« Nous vous prions, dit la pétition, d'intercéder rapidement pour obtenir sa remise en liberté, l'annulation de sa condamnation et le retrait de toutes les charges qui pèsent contre les membres de sa famille, en particulier sa femme, Liu Xia, qui vit en résidence surveillée à Beijing. »
Dans les semaines qui ont suivi l'annonce de l'attribution du prix, le 8 octobre, plus de 100 partisans de Liu, étudiants, juristes, journalistes et blogueurs ont été placés en résidence surveillée ou soumis à une surveillance policière accrue, ou encore ont disparu, selon ce que rapporte RSF.
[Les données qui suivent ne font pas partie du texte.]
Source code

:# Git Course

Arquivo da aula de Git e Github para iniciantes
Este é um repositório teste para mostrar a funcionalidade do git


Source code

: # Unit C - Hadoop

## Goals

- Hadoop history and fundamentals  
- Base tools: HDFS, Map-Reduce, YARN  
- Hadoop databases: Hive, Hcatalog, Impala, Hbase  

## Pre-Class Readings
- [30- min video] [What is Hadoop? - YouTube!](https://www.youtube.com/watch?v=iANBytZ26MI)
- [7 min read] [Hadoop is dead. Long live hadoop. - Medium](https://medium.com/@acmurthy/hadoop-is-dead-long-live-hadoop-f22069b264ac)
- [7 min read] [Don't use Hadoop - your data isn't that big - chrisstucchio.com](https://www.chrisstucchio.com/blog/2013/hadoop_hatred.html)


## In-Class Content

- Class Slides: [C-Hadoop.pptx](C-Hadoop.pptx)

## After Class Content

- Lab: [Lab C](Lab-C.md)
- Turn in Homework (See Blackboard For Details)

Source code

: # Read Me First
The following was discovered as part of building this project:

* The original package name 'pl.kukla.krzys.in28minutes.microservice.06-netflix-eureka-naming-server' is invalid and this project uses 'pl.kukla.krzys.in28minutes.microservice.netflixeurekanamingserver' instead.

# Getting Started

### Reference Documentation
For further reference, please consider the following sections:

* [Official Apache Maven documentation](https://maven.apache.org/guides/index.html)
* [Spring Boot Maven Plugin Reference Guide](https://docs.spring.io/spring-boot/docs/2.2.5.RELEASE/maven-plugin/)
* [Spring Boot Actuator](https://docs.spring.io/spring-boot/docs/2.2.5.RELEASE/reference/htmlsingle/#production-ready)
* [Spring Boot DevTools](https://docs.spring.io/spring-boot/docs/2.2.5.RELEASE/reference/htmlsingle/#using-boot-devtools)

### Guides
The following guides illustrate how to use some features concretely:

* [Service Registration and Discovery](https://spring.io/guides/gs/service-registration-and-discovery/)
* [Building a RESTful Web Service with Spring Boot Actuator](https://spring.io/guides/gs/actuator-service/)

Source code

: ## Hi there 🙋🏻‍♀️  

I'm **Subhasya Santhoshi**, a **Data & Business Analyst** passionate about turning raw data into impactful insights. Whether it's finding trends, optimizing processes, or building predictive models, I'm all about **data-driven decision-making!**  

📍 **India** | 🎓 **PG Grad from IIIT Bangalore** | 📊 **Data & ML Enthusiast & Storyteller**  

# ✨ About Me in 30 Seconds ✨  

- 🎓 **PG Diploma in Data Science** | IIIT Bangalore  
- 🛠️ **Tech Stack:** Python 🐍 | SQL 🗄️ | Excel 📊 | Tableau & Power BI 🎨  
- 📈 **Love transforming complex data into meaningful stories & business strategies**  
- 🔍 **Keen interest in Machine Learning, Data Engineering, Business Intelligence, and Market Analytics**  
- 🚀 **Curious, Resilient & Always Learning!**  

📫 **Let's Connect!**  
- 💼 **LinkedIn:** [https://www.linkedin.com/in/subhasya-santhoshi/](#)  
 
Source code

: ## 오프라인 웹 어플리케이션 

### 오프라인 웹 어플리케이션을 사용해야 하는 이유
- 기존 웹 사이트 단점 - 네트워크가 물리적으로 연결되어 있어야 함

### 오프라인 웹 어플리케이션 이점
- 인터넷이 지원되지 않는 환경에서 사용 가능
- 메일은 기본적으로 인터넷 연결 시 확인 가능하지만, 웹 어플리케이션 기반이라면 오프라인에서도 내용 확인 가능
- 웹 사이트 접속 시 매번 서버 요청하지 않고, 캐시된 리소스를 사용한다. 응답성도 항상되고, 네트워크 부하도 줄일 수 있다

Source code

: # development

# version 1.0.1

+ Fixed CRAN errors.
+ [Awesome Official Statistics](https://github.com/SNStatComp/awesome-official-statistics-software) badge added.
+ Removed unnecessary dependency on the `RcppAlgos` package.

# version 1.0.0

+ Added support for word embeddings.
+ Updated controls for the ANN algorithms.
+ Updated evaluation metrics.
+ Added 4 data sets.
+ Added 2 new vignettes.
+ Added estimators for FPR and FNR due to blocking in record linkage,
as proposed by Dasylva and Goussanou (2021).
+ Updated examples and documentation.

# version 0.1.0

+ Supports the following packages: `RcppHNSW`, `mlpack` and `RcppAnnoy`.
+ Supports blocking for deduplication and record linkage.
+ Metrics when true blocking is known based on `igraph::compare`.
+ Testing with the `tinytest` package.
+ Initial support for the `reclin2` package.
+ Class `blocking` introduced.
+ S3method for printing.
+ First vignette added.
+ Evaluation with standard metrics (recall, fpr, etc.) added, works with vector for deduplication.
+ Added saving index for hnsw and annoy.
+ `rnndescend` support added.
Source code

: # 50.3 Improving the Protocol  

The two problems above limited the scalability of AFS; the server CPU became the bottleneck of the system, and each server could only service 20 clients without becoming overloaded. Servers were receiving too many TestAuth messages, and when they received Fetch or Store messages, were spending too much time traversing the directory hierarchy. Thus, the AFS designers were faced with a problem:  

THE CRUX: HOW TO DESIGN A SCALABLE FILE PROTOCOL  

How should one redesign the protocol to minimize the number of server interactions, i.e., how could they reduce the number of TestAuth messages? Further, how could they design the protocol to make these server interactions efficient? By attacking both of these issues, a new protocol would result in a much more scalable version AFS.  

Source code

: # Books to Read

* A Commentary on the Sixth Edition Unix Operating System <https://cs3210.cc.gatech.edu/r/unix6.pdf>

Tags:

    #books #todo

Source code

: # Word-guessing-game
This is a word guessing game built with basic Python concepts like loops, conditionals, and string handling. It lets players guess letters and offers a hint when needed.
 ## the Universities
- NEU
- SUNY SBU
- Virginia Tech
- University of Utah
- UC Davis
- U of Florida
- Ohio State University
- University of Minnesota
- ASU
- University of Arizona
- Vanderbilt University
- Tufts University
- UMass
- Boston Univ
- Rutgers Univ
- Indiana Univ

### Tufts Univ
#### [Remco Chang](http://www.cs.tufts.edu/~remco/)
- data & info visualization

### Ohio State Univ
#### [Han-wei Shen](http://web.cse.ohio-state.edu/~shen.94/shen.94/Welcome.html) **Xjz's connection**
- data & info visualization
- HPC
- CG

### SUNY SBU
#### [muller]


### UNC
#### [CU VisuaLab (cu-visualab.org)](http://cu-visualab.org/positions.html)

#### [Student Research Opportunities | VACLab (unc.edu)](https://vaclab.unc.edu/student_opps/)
La nouvelle de la récompense est presque inexistante dans les médias de Chine, et elle a été écartée des émissions internationales de la BBC et de CNN. À la place, Liu est présenté par l'agence officielle de Chine, Xinhua, comme un « traître » et un « criminel ».
Par ailleurs, au moins quatre membres de RSF et deux autres militants des droits de la personne ont été arrêtés le 5 novembre à Paris après avoir ouvert leur parapluie sur lequel étaient inscrits les mots « Libérez Liu Xiaobo » au moment où le Président de la Chine Hu Jintao passait dans un cortège de voitures lors de sa visite officielle de trois jours.
Liu, dont l'activisme remonte aux jours sombres du massacre de la place Tian'anmen de 1989, était le principal auteur d'un document appelé la « Charte 08 », dans laquelle on demandait des élections multipartites dans la Chine dirigée par le Parti communiste. La pétition lui a valu une condamnation à onze ans de prison.